**TASK STATEMENT**
Scanning the listing below, tally every line where the string "textit" shows up, then state the count alone.

**SOURCE DATA**
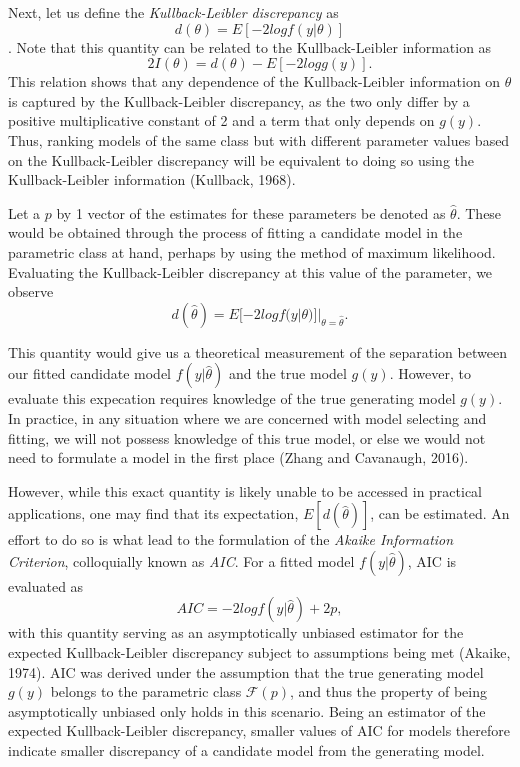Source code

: 		Next, let us define the \textit{Kullback-Leibler discrepancy} as
		\begin{equation}
			d(\theta) = E[-2 log f(y|\theta)]
		\end{equation}.
		Note that this quantity can be related to the Kullback-Leibler information as
		\begin{equation}
			2 I(\theta) = d(\theta) - E \left[ -2 log g(y) \right].
		\end{equation}
		This relation shows that any dependence of the Kullback-Leibler information on $\theta$ is captured by the Kullback-Leibler discrepancy, as the two only differ by a positive
		multiplicative constant of 2 and a term that only depends on $g(y)$. Thus, ranking models of the same class but with different parameter values based on the Kullback-Leibler
		discrepancy will be equivalent to doing so using the Kullback-Leibler information (Kullback, 1968).
		
		Let a $p$ by 1 vector of the estimates for these parameters be denoted as $\hat{\theta}$. These would be obtained through the process of fitting a candidate model in the
		parametric class at hand, perhaps by using the method of maximum likelihood. Evaluating the Kullback-Leibler discrepancy at this value of the parameter, we observe
		\begin{equation}
			d(\hat{\theta}) = E [ -2 log f(y | \theta)]|_{\theta = \hat{\theta}}.
		\end{equation}

		This quantity would give us a theoretical measurement of the separation between our fitted candidate model $f(y|\hat{\theta})$ and the true model $g(y)$. However, to
		evaluate this expecation requires knowledge of the true generating model $g(y)$. In practice, in any situation where we are concerned with model selecting and fitting,
		we will not possess knowledge of this true model, or else we would not need to formulate a model in the first place (Zhang and Cavanaugh, 2016).

		However, while this exact quantity is likely unable to be accessed in practical applications, one may find that its expectation, $E[d(\hat{\theta})]$, can be estimated. An
		effort to do so is what lead to the formulation of the \textit{Akaike Information Criterion}, colloquially known as \textit{AIC}. For a fitted model $f(y|\hat{\theta})$,
		AIC is evaluated as
		\begin{equation}
			AIC = -2 log f(y|\hat{\theta}) + 2 p,
		\end{equation}
		with this quantity serving as an asymptotically unbiased estimator for the expected Kullback-Leibler discrepancy subject to assumptions being met (Akaike, 1974). AIC was derived
		under the assumption that the true generating model $g(y)$ belongs to the parametric class $\mathcal{F}(p)$, and thus the property of being asymptotically unbiased only
		holds in this scenario. Being an estimator of the expected Kullback-Leibler discrepancy, smaller values of AIC for models therefore indicate smaller discrepancy of a candidate
		model from the generating model.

**YOUR SOLUTION**
2